Work instruction -
Determine the number of lines in the data that contain "articles". Answer with that number only.

Collected data -
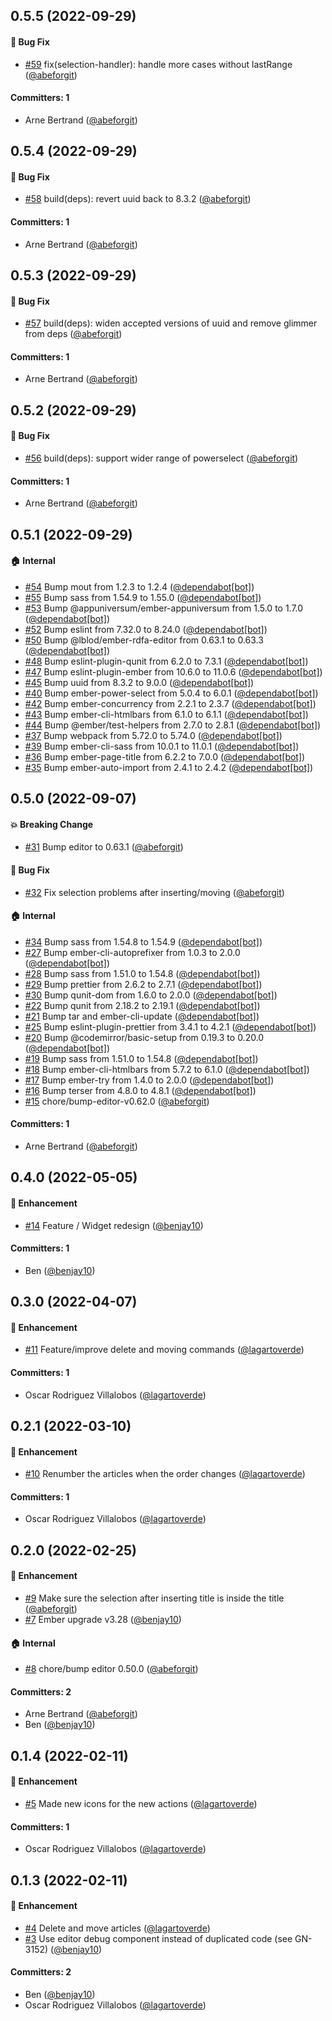 









## 0.5.5 (2022-09-29)

#### :bug: Bug Fix
* [#59](https://github.com/lblod/ember-rdfa-editor-besluit-plugin/pull/59) fix(selection-handler): handle more cases without lastRange ([@abeforgit](https://github.com/abeforgit))

#### Committers: 1
- Arne Bertrand ([@abeforgit](https://github.com/abeforgit))


## 0.5.4 (2022-09-29)

#### :bug: Bug Fix
* [#58](https://github.com/lblod/ember-rdfa-editor-besluit-plugin/pull/58) build(deps): revert uuid back to 8.3.2 ([@abeforgit](https://github.com/abeforgit))

#### Committers: 1
- Arne Bertrand ([@abeforgit](https://github.com/abeforgit))


## 0.5.3 (2022-09-29)

#### :bug: Bug Fix
* [#57](https://github.com/lblod/ember-rdfa-editor-besluit-plugin/pull/57) build(deps): widen accepted versions of uuid and remove glimmer from deps ([@abeforgit](https://github.com/abeforgit))

#### Committers: 1
- Arne Bertrand ([@abeforgit](https://github.com/abeforgit))


## 0.5.2 (2022-09-29)

#### :bug: Bug Fix
* [#56](https://github.com/lblod/ember-rdfa-editor-besluit-plugin/pull/56) build(deps): support wider range of powerselect ([@abeforgit](https://github.com/abeforgit))

#### Committers: 1
- Arne Bertrand ([@abeforgit](https://github.com/abeforgit))


## 0.5.1 (2022-09-29)

#### :house: Internal
* [#54](https://github.com/lblod/ember-rdfa-editor-besluit-plugin/pull/54) Bump mout from 1.2.3 to 1.2.4 ([@dependabot[bot]](https://github.com/apps/dependabot))
* [#55](https://github.com/lblod/ember-rdfa-editor-besluit-plugin/pull/55) Bump sass from 1.54.9 to 1.55.0 ([@dependabot[bot]](https://github.com/apps/dependabot))
* [#53](https://github.com/lblod/ember-rdfa-editor-besluit-plugin/pull/53) Bump @appuniversum/ember-appuniversum from 1.5.0 to 1.7.0 ([@dependabot[bot]](https://github.com/apps/dependabot))
* [#52](https://github.com/lblod/ember-rdfa-editor-besluit-plugin/pull/52) Bump eslint from 7.32.0 to 8.24.0 ([@dependabot[bot]](https://github.com/apps/dependabot))
* [#50](https://github.com/lblod/ember-rdfa-editor-besluit-plugin/pull/50) Bump @lblod/ember-rdfa-editor from 0.63.1 to 0.63.3 ([@dependabot[bot]](https://github.com/apps/dependabot))
* [#48](https://github.com/lblod/ember-rdfa-editor-besluit-plugin/pull/48) Bump eslint-plugin-qunit from 6.2.0 to 7.3.1 ([@dependabot[bot]](https://github.com/apps/dependabot))
* [#47](https://github.com/lblod/ember-rdfa-editor-besluit-plugin/pull/47) Bump eslint-plugin-ember from 10.6.0 to 11.0.6 ([@dependabot[bot]](https://github.com/apps/dependabot))
* [#45](https://github.com/lblod/ember-rdfa-editor-besluit-plugin/pull/45) Bump uuid from 8.3.2 to 9.0.0 ([@dependabot[bot]](https://github.com/apps/dependabot))
* [#40](https://github.com/lblod/ember-rdfa-editor-besluit-plugin/pull/40) Bump ember-power-select from 5.0.4 to 6.0.1 ([@dependabot[bot]](https://github.com/apps/dependabot))
* [#42](https://github.com/lblod/ember-rdfa-editor-besluit-plugin/pull/42) Bump ember-concurrency from 2.2.1 to 2.3.7 ([@dependabot[bot]](https://github.com/apps/dependabot))
* [#43](https://github.com/lblod/ember-rdfa-editor-besluit-plugin/pull/43) Bump ember-cli-htmlbars from 6.1.0 to 6.1.1 ([@dependabot[bot]](https://github.com/apps/dependabot))
* [#44](https://github.com/lblod/ember-rdfa-editor-besluit-plugin/pull/44) Bump @ember/test-helpers from 2.7.0 to 2.8.1 ([@dependabot[bot]](https://github.com/apps/dependabot))
* [#37](https://github.com/lblod/ember-rdfa-editor-besluit-plugin/pull/37) Bump webpack from 5.72.0 to 5.74.0 ([@dependabot[bot]](https://github.com/apps/dependabot))
* [#39](https://github.com/lblod/ember-rdfa-editor-besluit-plugin/pull/39) Bump ember-cli-sass from 10.0.1 to 11.0.1 ([@dependabot[bot]](https://github.com/apps/dependabot))
* [#36](https://github.com/lblod/ember-rdfa-editor-besluit-plugin/pull/36) Bump ember-page-title from 6.2.2 to 7.0.0 ([@dependabot[bot]](https://github.com/apps/dependabot))
* [#35](https://github.com/lblod/ember-rdfa-editor-besluit-plugin/pull/35) Bump ember-auto-import from 2.4.1 to 2.4.2 ([@dependabot[bot]](https://github.com/apps/dependabot))


## 0.5.0 (2022-09-07)

#### :boom: Breaking Change
* [#31](https://github.com/lblod/ember-rdfa-editor-besluit-plugin/pull/31) Bump editor to 0.63.1 ([@abeforgit](https://github.com/abeforgit))

#### :bug: Bug Fix
* [#32](https://github.com/lblod/ember-rdfa-editor-besluit-plugin/pull/32) Fix selection problems after inserting/moving ([@abeforgit](https://github.com/abeforgit))

#### :house: Internal
* [#34](https://github.com/lblod/ember-rdfa-editor-besluit-plugin/pull/34) Bump sass from 1.54.8 to 1.54.9 ([@dependabot[bot]](https://github.com/apps/dependabot))
* [#27](https://github.com/lblod/ember-rdfa-editor-besluit-plugin/pull/27) Bump ember-cli-autoprefixer from 1.0.3 to 2.0.0 ([@dependabot[bot]](https://github.com/apps/dependabot))
* [#28](https://github.com/lblod/ember-rdfa-editor-besluit-plugin/pull/28) Bump sass from 1.51.0 to 1.54.8 ([@dependabot[bot]](https://github.com/apps/dependabot))
* [#29](https://github.com/lblod/ember-rdfa-editor-besluit-plugin/pull/29) Bump prettier from 2.6.2 to 2.7.1 ([@dependabot[bot]](https://github.com/apps/dependabot))
* [#30](https://github.com/lblod/ember-rdfa-editor-besluit-plugin/pull/30) Bump qunit-dom from 1.6.0 to 2.0.0 ([@dependabot[bot]](https://github.com/apps/dependabot))
* [#22](https://github.com/lblod/ember-rdfa-editor-besluit-plugin/pull/22) Bump qunit from 2.18.2 to 2.19.1 ([@dependabot[bot]](https://github.com/apps/dependabot))
* [#21](https://github.com/lblod/ember-rdfa-editor-besluit-plugin/pull/21) Bump tar and ember-cli-update ([@dependabot[bot]](https://github.com/apps/dependabot))
* [#25](https://github.com/lblod/ember-rdfa-editor-besluit-plugin/pull/25) Bump eslint-plugin-prettier from 3.4.1 to 4.2.1 ([@dependabot[bot]](https://github.com/apps/dependabot))
* [#20](https://github.com/lblod/ember-rdfa-editor-besluit-plugin/pull/20) Bump @codemirror/basic-setup from 0.19.3 to 0.20.0 ([@dependabot[bot]](https://github.com/apps/dependabot))
* [#19](https://github.com/lblod/ember-rdfa-editor-besluit-plugin/pull/19) Bump sass from 1.51.0 to 1.54.8 ([@dependabot[bot]](https://github.com/apps/dependabot))
* [#18](https://github.com/lblod/ember-rdfa-editor-besluit-plugin/pull/18) Bump ember-cli-htmlbars from 5.7.2 to 6.1.0 ([@dependabot[bot]](https://github.com/apps/dependabot))
* [#17](https://github.com/lblod/ember-rdfa-editor-besluit-plugin/pull/17) Bump ember-try from 1.4.0 to 2.0.0 ([@dependabot[bot]](https://github.com/apps/dependabot))
* [#16](https://github.com/lblod/ember-rdfa-editor-besluit-plugin/pull/16) Bump terser from 4.8.0 to 4.8.1 ([@dependabot[bot]](https://github.com/apps/dependabot))
* [#15](https://github.com/lblod/ember-rdfa-editor-besluit-plugin/pull/15) chore/bump-editor-v0.62.0 ([@abeforgit](https://github.com/abeforgit))

#### Committers: 1
- Arne Bertrand ([@abeforgit](https://github.com/abeforgit))


## 0.4.0 (2022-05-05)

#### :rocket: Enhancement
* [#14](https://github.com/lblod/ember-rdfa-editor-besluit-plugin/pull/14) Feature / Widget redesign ([@benjay10](https://github.com/benjay10))

#### Committers: 1
- Ben ([@benjay10](https://github.com/benjay10))

## 0.3.0 (2022-04-07)

#### :rocket: Enhancement
* [#11](https://github.com/lblod/ember-rdfa-editor-besluit-plugin/pull/11) Feature/improve delete and moving commands ([@lagartoverde](https://github.com/lagartoverde))

#### Committers: 1
- Oscar Rodriguez Villalobos ([@lagartoverde](https://github.com/lagartoverde))

## 0.2.1 (2022-03-10)

#### :rocket: Enhancement
* [#10](https://github.com/lblod/ember-rdfa-editor-besluit-plugin/pull/10) Renumber the articles when the order changes ([@lagartoverde](https://github.com/lagartoverde))

#### Committers: 1
- Oscar Rodriguez Villalobos ([@lagartoverde](https://github.com/lagartoverde))

## 0.2.0 (2022-02-25)

#### :rocket: Enhancement
* [#9](https://github.com/lblod/ember-rdfa-editor-besluit-plugin/pull/9) Make sure the selection after inserting title is inside the title ([@abeforgit](https://github.com/abeforgit))
* [#7](https://github.com/lblod/ember-rdfa-editor-besluit-plugin/pull/7) Ember upgrade v3.28 ([@benjay10](https://github.com/benjay10))

#### :house: Internal
* [#8](https://github.com/lblod/ember-rdfa-editor-besluit-plugin/pull/8) chore/bump editor 0.50.0 ([@abeforgit](https://github.com/abeforgit))

#### Committers: 2
- Arne Bertrand ([@abeforgit](https://github.com/abeforgit))
- Ben ([@benjay10](https://github.com/benjay10))


## 0.1.4 (2022-02-11)

#### :rocket: Enhancement
* [#5](https://github.com/lblod/ember-rdfa-editor-besluit-plugin/pull/5) Made new icons for the new actions ([@lagartoverde](https://github.com/lagartoverde))

#### Committers: 1
- Oscar Rodriguez Villalobos ([@lagartoverde](https://github.com/lagartoverde))

## 0.1.3 (2022-02-11)

#### :rocket: Enhancement
* [#4](https://github.com/lblod/ember-rdfa-editor-besluit-plugin/pull/4) Delete and move articles ([@lagartoverde](https://github.com/lagartoverde))
* [#3](https://github.com/lblod/ember-rdfa-editor-besluit-plugin/pull/3) Use editor debug component instead of duplicated code (see GN-3152) ([@benjay10](https://github.com/benjay10))

#### Committers: 2
- Ben ([@benjay10](https://github.com/benjay10))
- Oscar Rodriguez Villalobos ([@lagartoverde](https://github.com/lagartoverde))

Solved exercise -
2